The recent admission of State bankruptcy at Paris, when two-thirds of the existing liabilities were practically expunged, sharpened the desire of the Directory to compass England's ruin, an enterprise which might serve to restore French credit and would certainly engage those vehement activities of Bonaparte that could otherwise work mischief in Paris. On his side he gladly accepted the command of the Army of England.

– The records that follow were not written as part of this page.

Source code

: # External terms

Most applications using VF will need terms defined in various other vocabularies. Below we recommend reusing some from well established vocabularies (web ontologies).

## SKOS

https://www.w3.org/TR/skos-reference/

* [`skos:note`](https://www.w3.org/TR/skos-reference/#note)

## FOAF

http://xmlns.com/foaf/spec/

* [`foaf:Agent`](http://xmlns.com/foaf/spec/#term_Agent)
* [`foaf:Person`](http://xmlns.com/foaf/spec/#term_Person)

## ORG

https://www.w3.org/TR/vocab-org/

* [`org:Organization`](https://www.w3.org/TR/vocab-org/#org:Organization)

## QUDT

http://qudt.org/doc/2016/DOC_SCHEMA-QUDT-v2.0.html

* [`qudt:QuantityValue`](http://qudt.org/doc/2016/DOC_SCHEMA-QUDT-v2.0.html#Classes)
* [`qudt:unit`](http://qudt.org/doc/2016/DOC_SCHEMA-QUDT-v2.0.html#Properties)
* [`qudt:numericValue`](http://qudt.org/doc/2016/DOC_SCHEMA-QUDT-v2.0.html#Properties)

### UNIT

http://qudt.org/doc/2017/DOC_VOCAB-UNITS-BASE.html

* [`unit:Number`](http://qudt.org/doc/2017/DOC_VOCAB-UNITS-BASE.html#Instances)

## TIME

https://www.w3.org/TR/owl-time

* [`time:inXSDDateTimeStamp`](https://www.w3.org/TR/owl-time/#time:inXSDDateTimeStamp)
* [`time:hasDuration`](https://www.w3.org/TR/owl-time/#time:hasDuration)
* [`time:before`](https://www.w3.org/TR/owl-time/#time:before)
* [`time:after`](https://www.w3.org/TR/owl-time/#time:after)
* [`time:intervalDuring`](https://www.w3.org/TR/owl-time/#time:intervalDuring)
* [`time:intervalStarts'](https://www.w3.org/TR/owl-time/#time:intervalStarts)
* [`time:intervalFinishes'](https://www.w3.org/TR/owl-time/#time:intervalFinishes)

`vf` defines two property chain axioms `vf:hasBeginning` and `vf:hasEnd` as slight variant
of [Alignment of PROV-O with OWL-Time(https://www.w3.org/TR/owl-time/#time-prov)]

"The people of Paris do not remember anything," he said to Bourrienne. "Were I to remain here long, doing nothing, I should be lost. In this great Babylon everything wears out: my glory has already disappeared. This little Europe does not supply enough of it for me. I must seek it in the East: all great fame comes from that quarter. However, I wish first to make a tour along the [northern] coast to see for myself what may be attempted. If the success of a descent upon England appear doubtful, as I suspect it will, the Army of England shall become the Army of the East, and I go to Egypt."[[92]]
In February, 1798, he paid a brief visit to Dunkirk and the Flemish coast, and concluded that the invasion of England was altogether too complicated to be hazarded[pg.176] except as a last desperate venture. In a report to the Government (February 23rd) he thus sums up the whole situation:
"Whatever efforts we make, we shall not for some years gain the naval supremacy. To invade England without that supremacy is the most daring and difficult task ever undertaken.... If, having regard to the present organization of our navy, it seems impossible to gain the necessary promptness of execution, then we must really give up the expedition against England, be satisfied with keeping up the pretence of it, and concentrate all our attention and resources on the Rhine, in order to try to deprive England of Hanover and Hamburg:[[93]] ... or else undertake an eastern expedition which would menace her trade with the Indies. And if none of these three operations is practicable, I see nothing else for it but to conclude peace with England."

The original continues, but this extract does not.